(Source data)
╔══

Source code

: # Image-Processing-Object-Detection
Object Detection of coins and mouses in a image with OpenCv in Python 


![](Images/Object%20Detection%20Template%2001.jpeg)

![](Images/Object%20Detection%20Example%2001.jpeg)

╚══

**DIRECTIONS:**
Give the data again. Keep every line identical.

**SOLUTION BELOW:**
Source code

: # Image-Processing-Object-Detection
Object Detection of coins and mouses in a image with OpenCv in Python 


![](Images/Object%20Detection%20Template%2001.jpeg)

![](Images/Object%20Detection%20Example%2001.jpeg)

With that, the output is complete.